You can also check at directv.com/rebates and see if it's listed under your rebates. If it's not there then you didn't get signed up for it.


----------



## adam1115 (Dec 16, 2003)

RACJ2 said:


> Hmmm, maybe sign up for autopay? You have to order the Choice package or higher and enroll in autopay at the time of the order, that's all that the disclaimer stated.


Yes, we are. We enrolled when we ordered on the website.



Justin23 said:


> Did you sign up for service through the D* website? I think it was an online-only special deal...


Yes.



Shades228 said:


> You had to sign up with that promotion at the time of the order. If it was not done you are not eligible to receive it. Check your order confirmation letter and see if you signed up for it.


I did.



Shades228 said:


> You can also check at directv.com/rebates and see if it's listed under your rebates. If it's not there then you didn't get signed up for it.


It isn't.


----------



## RACJ2 (Aug 2, 2008)

Either call or email customer service and see if they show that you are going to get it. May take some time for them to mail it to you.


----------



## adam1115 (Dec 16, 2003)

RACJ2 said:


> Either call or email customer service and see if they show that you are going to get it. May take some time for them to mail it to you.


Well yea, I did, and I wasn't on our account... that's why I posted here.. 

I had my wife call, you have to be with them 2 months (and 2 payments) to get it.


----------



## RACJ2 (Aug 2, 2008)

adam1115 said:


> Well yea, I did, and I wasn't on our account... that's why I posted here..
> 
> I had my wife call, you have to be with them 2 months (and 2 payments) to get it.

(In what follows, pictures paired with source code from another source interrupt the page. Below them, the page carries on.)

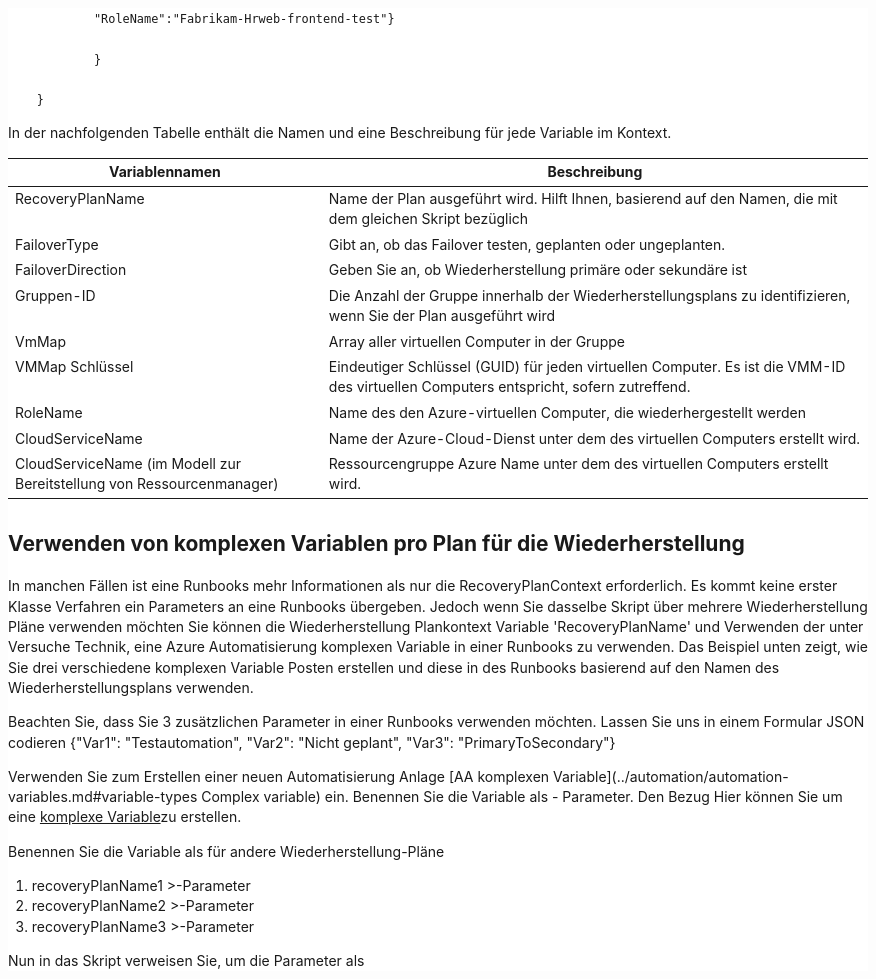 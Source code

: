                 "RoleName":"Fabrikam-Hrweb-frontend-test"}

                }

        }


In der nachfolgenden Tabelle enthält die Namen und eine Beschreibung für jede Variable im Kontext.

**Variablennamen** | **Beschreibung**
---|---
RecoveryPlanName | Name der Plan ausgeführt wird. Hilft Ihnen, basierend auf den Namen, die mit dem gleichen Skript bezüglich
FailoverType | Gibt an, ob das Failover testen, geplanten oder ungeplanten.
FailoverDirection | Geben Sie an, ob Wiederherstellung primäre oder sekundäre ist
Gruppen-ID | Die Anzahl der Gruppe innerhalb der Wiederherstellungsplans zu identifizieren, wenn Sie der Plan ausgeführt wird
VmMap | Array aller virtuellen Computer in der Gruppe
VMMap Schlüssel | Eindeutiger Schlüssel (GUID) für jeden virtuellen Computer. Es ist die VMM-ID des virtuellen Computers entspricht, sofern zutreffend.
RoleName | Name des den Azure-virtuellen Computer, die wiederhergestellt werden
CloudServiceName | Name der Azure-Cloud-Dienst unter dem des virtuellen Computers erstellt wird.
CloudServiceName (im Modell zur Bereitstellung von Ressourcenmanager) | Ressourcengruppe Azure Name unter dem des virtuellen Computers erstellt wird.


## <a name="using-complex-variables-per-recovery-plan"></a>Verwenden von komplexen Variablen pro Plan für die Wiederherstellung

In manchen Fällen ist eine Runbooks mehr Informationen als nur die RecoveryPlanContext erforderlich. Es kommt keine erster Klasse Verfahren ein Parameters an eine Runbooks übergeben. Jedoch wenn Sie dasselbe Skript über mehrere Wiederherstellung Pläne verwenden möchten Sie können die Wiederherstellung Plankontext Variable 'RecoveryPlanName' und Verwenden der unter Versuche Technik, eine Azure Automatisierung komplexen Variable in einer Runbooks zu verwenden. Das Beispiel unten zeigt, wie Sie drei verschiedene komplexen Variable Posten erstellen und diese in des Runbooks basierend auf den Namen des Wiederherstellungsplans verwenden.

Beachten Sie, dass Sie 3 zusätzlichen Parameter in einer Runbooks verwenden möchten. Lassen Sie uns in einem Formular JSON codieren {"Var1": "Testautomation", "Var2": "Nicht geplant", "Var3": "PrimaryToSecondary"}

Verwenden Sie zum Erstellen einer neuen Automatisierung Anlage [AA komplexen Variable](../automation/automation-variables.md#variable-types Complex variable) ein.
Benennen Sie die Variable als <RecoveryPlanName>- Parameter.
Den Bezug Hier können Sie um eine [komplexe Variable](https://msdn.microsoft.com/library/dn913767.aspx?f=255&MSPPError=-2147217396)zu erstellen.

Benennen Sie die Variable als für andere Wiederherstellung-Pläne

1. recoveryPlanName1 >-Parameter
2. recoveryPlanName2 >-Parameter
3. recoveryPlanName3 >-Parameter

Nun in das Skript verweisen Sie, um die Parameter als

Not sure if you have met the 2 payment requirement yet. If you have met all the original requirements and feel you should get the Visa prepaid card, here is one last suggestion. You can email Ellen Flilipiak [email protected]. She has help resolve several valid issues for other subscribers.


----------



## four32i (Dec 19, 2009)

Check your rebates page. (directv.com/rebate)

I checked mine a couple days ago, and saw my Giftcard at the "pending status"


----------



## Laker44 (Jun 18, 2008)

I did everything that's required 2 years ago.I am still waiting for my gift card.
I have looked online,have no rebates listed.


----------



## adam1115 (Dec 16, 2003)

Still nothing. They said it's after you've had service for two months. Two months was on 2/6, still nothing on the rebate site.

Guess we'll be calling again.


----------



## Shades228 (Mar 18, 2008)

You say you signed up for it but again if it's not on the order confirmation email you didn't get signed up for it. Not everyone was allowed to offer that so depending on who you went through they might not have had the option.


----------



## BKC (Dec 12, 2007)

You will probably have to hound the heck out of them, I did. Use email instead of calling so you don't run into the old "I don't see anything on your account" deal.


----------



## adam1115 (Dec 16, 2003)

BKC said:


> You will probably have to hound the heck out of them, I did. Use email instead of calling so you don't run into the old "I don't see anything on your account" deal.


That's EXACTLY what they told us!

I'd file a BBB complaint but judging by their F rating they don't care.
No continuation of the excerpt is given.